**About this exercise:**
Transcribe verbatim every line from the line containing "14. **Blastdb Configuration**: Blast" to the end of the entries, including both endpoints. Output nothing beyond those lines.
::: Given records
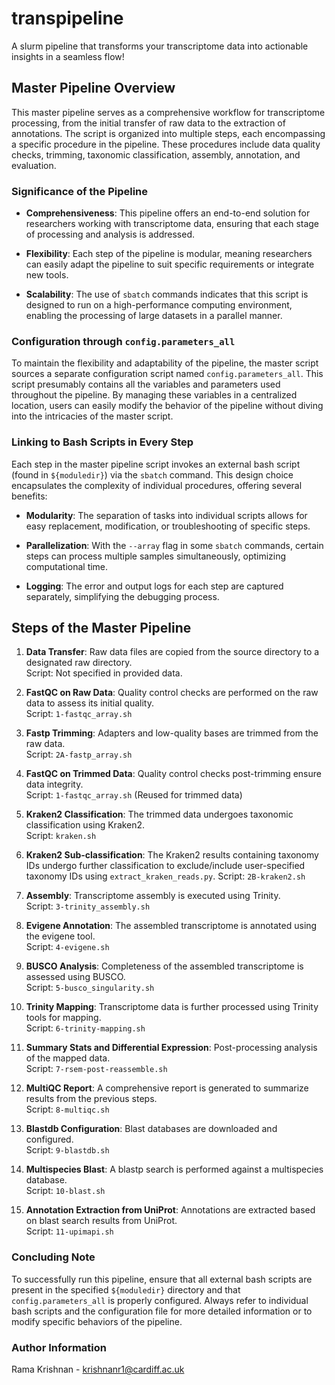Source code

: # transpipeline
A slurm pipeline that transforms your transcriptome data into actionable insights in a seamless flow!

## Master Pipeline Overview

This master pipeline serves as a comprehensive workflow for transcriptome processing, from the initial transfer of raw data to the extraction of annotations. The script is organized into multiple steps, each encompassing a specific procedure in the pipeline. These procedures include data quality checks, trimming, taxonomic classification, assembly, annotation, and evaluation.

### Significance of the Pipeline

- **Comprehensiveness**: This pipeline offers an end-to-end solution for researchers working with transcriptome data, ensuring that each stage of processing and analysis is addressed.
  
- **Flexibility**: Each step of the pipeline is modular, meaning researchers can easily adapt the pipeline to suit specific requirements or integrate new tools.

- **Scalability**: The use of `sbatch` commands indicates that this script is designed to run on a high-performance computing environment, enabling the processing of large datasets in a parallel manner.

### Configuration through `config.parameters_all`

To maintain the flexibility and adaptability of the pipeline, the master script sources a separate configuration script named `config.parameters_all`. This script presumably contains all the variables and parameters used throughout the pipeline. By managing these variables in a centralized location, users can easily modify the behavior of the pipeline without diving into the intricacies of the master script.

### Linking to Bash Scripts in Every Step

Each step in the master pipeline script invokes an external bash script (found in `${moduledir}`) via the `sbatch` command. This design choice encapsulates the complexity of individual procedures, offering several benefits:

- **Modularity**: The separation of tasks into individual scripts allows for easy replacement, modification, or troubleshooting of specific steps.

- **Parallelization**: With the `--array` flag in some `sbatch` commands, certain steps can process multiple samples simultaneously, optimizing computational time.

- **Logging**: The error and output logs for each step are captured separately, simplifying the debugging process.

## Steps of the Master Pipeline

1. **Data Transfer**: Raw data files are copied from the source directory to a designated raw directory.  
   Script: Not specified in provided data.

2. **FastQC on Raw Data**: Quality control checks are performed on the raw data to assess its initial quality.  
   Script: `1-fastqc_array.sh`

3. **Fastp Trimming**: Adapters and low-quality bases are trimmed from the raw data.  
   Script: `2A-fastp_array.sh`

4. **FastQC on Trimmed Data**: Quality control checks post-trimming ensure data integrity.  
   Script: `1-fastqc_array.sh` (Reused for trimmed data)

5. **Kraken2 Classification**: The trimmed data undergoes taxonomic classification using Kraken2.  
   Script: `kraken.sh`
6. **Kraken2 Sub-classification**: The Kraken2 results containing taxonomy IDs undergo further classification to exclude/include user-specified taxonomy IDs using `extract_kraken_reads.py`.
   Script: `2B-kraken2.sh` 

8. **Assembly**: Transcriptome assembly is executed using Trinity.  
   Script: `3-trinity_assembly.sh`

9. **Evigene Annotation**: The assembled transcriptome is annotated using the evigene tool.  
   Script: `4-evigene.sh`

10. **BUSCO Analysis**: Completeness of the assembled transcriptome is assessed using BUSCO.  
   Script: `5-busco_singularity.sh`

11. **Trinity Mapping**: Transcriptome data is further processed using Trinity tools for mapping.  
   Script: `6-trinity-mapping.sh`

12. **Summary Stats and Differential Expression**: Post-processing analysis of the mapped data.  
   Script: `7-rsem-post-reassemble.sh`

13. **MultiQC Report**: A comprehensive report is generated to summarize results from the previous steps.  
   Script: `8-multiqc.sh`

14. **Blastdb Configuration**: Blast databases are downloaded and configured.  
   Script: `9-blastdb.sh`

15. **Multispecies Blast**: A blastp search is performed against a multispecies database.  
   Script: `10-blast.sh`

16. **Annotation Extraction from UniProt**: Annotations are extracted based on blast search results from UniProt.  
   Script: `11-upimapi.sh`

### Concluding Note

To successfully run this pipeline, ensure that all external bash scripts are present in the specified `${moduledir}` directory and that `config.parameters_all` is properly configured. Always refer to individual bash scripts and the configuration file for more detailed information or to modify specific behaviors of the pipeline.

### Author Information

Rama Krishnan - krishnanr1@cardiff.ac.uk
::::::
**Response to this exercise:**
14. **Blastdb Configuration**: Blast databases are downloaded and configured.  
   Script: `9-blastdb.sh`

15. **Multispecies Blast**: A blastp search is performed against a multispecies database.  
   Script: `10-blast.sh`

16. **Annotation Extraction from UniProt**: Annotations are extracted based on blast search results from UniProt.  
   Script: `11-upimapi.sh`

### Concluding Note

To successfully run this pipeline, ensure that all external bash scripts are present in the specified `${moduledir}` directory and that `config.parameters_all` is properly configured. Always refer to individual bash scripts and the configuration file for more detailed information or to modify specific behaviors of the pipeline.

### Author Information

Rama Krishnan - krishnanr1@cardiff.ac.uk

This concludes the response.